Prednisone, day 78, 15+5, day 14 (and last). While lying in bed, I noticed that the pain in my hip was considerably worse when I lay on my left side than it was lying directly on my hip on my right side. I don't know whether this might have been a one-time occurrence or is typical. . . I took my 15 mg. at 5 a.m. and a 650 mg. Tylenol at 5:30 and another at 12:30.. Breakfast was a bowl of cherries around 6 a.m. (The cherries have caused a terrific spike in my blood glucose; lesson learned.)
Feeding the hungry. "There are so many people in the world so hungry that God cannot appear to them except in the form of bread." — Mahatma Gandhi. Yesterday was the tenth Sunday after Pentecost and the gospel reading was the tale of the feeding of the five thousand. Jesus was said to have fed 5,000 of his followers with 5 loaves of barley bread and two fishes. Indeed, the few loaves and fishes he distributed produced 12 baskets of leftovers! Brother Booker Ashe, the founder of and my predecessor managing the House of Peace had a theory about this gospel story. He said that what really happened was that the people in Jesus' audience saw him giving away the little available food, they took out and shared the food they had squirreled away in their clothing and bags so that everybody got something to eat with much left over. His theory was that seeing Jesus' generosity led the followers to stop being selfish and to become sharers. I am thinking of this gospel story and of Booker's reading of it as I think of what has been happening in Gaza for the last 9 months, i.e., Israel using starvation of Palestinian civilians as an instrument of war. Of all the genocide and war crime charges against the State of Israel, the one that is most damning is that of depriving the civilian population of food and clean water, producing famine or near-famine conditions.

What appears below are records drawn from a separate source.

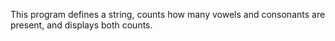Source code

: This program defines a string, counts how many vowels and consonants are present, and displays both counts.
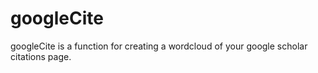 googleCite
==========

googleCite is a function for creating a wordcloud of your google scholar citations page. 

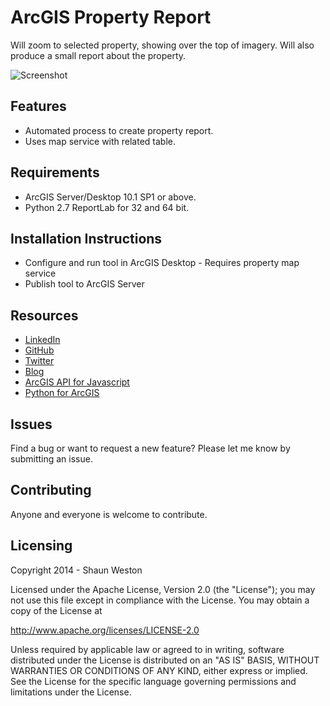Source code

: # ArcGIS Property Report

Will zoom to selected property, showing over the top of imagery. Will also produce a small report about the property.

![Screenshot](/Screenshot.jpg)


## Features

* Automated process to create property report.
* Uses map service with related table.


## Requirements

* ArcGIS Server/Desktop 10.1 SP1 or above.
* Python 2.7 ReportLab for 32 and 64 bit.


## Installation Instructions

* Configure and run tool in ArcGIS Desktop - Requires property map service
* Publish tool to ArcGIS Server


## Resources

* [LinkedIn](http://www.linkedin.com/in/sfweston)
* [GitHub](https://github.com/WestonSF)
* [Twitter](https://twitter.com/Westonelli)
* [Blog](http://westonelli.wordpress.com)
* [ArcGIS API for Javascript](https://developers.arcgis.com/en/javascript)
* [Python for ArcGIS](http://resources.arcgis.com/en/communities/python)


## Issues

Find a bug or want to request a new feature?  Please let me know by submitting an issue.


## Contributing

Anyone and everyone is welcome to contribute. 


## Licensing
Copyright 2014 - Shaun Weston

Licensed under the Apache License, Version 2.0 (the "License");
you may not use this file except in compliance with the License.
You may obtain a copy of the License at

   http://www.apache.org/licenses/LICENSE-2.0

Unless required by applicable law or agreed to in writing, software
distributed under the License is distributed on an "AS IS" BASIS,
WITHOUT WARRANTIES OR CONDITIONS OF ANY KIND, either express or implied.
See the License for the specific language governing permissions and
limitations under the License.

Yoav Gallant, the Defense Minister, announced shortly after October 7th, "I have ordered a complete siege on the Gaza Strip. There will be no electricity, no food, no fuel, everything is closed. We are fighting human animals and we are acting accordingly" and so it has been. In his recent speech to Congress, Benjamin Netanyahu lied in saying
The prosecutor of the International Criminal Court has shamefully accused Israel of deliberately starving the people of Gaza. This is utter complete nonsense. It’s a complete fabrication. Israel has enabled more than 40,000 aid trucks to enter Gaza. That’s half a million tons of food, and that’s more than 3,000 calories for every man, woman and child in Gaza. If there are Palestinians in Gaza who aren’t getting enough food, it’s not because Israel is blocking it, it’s because Hamas steals it.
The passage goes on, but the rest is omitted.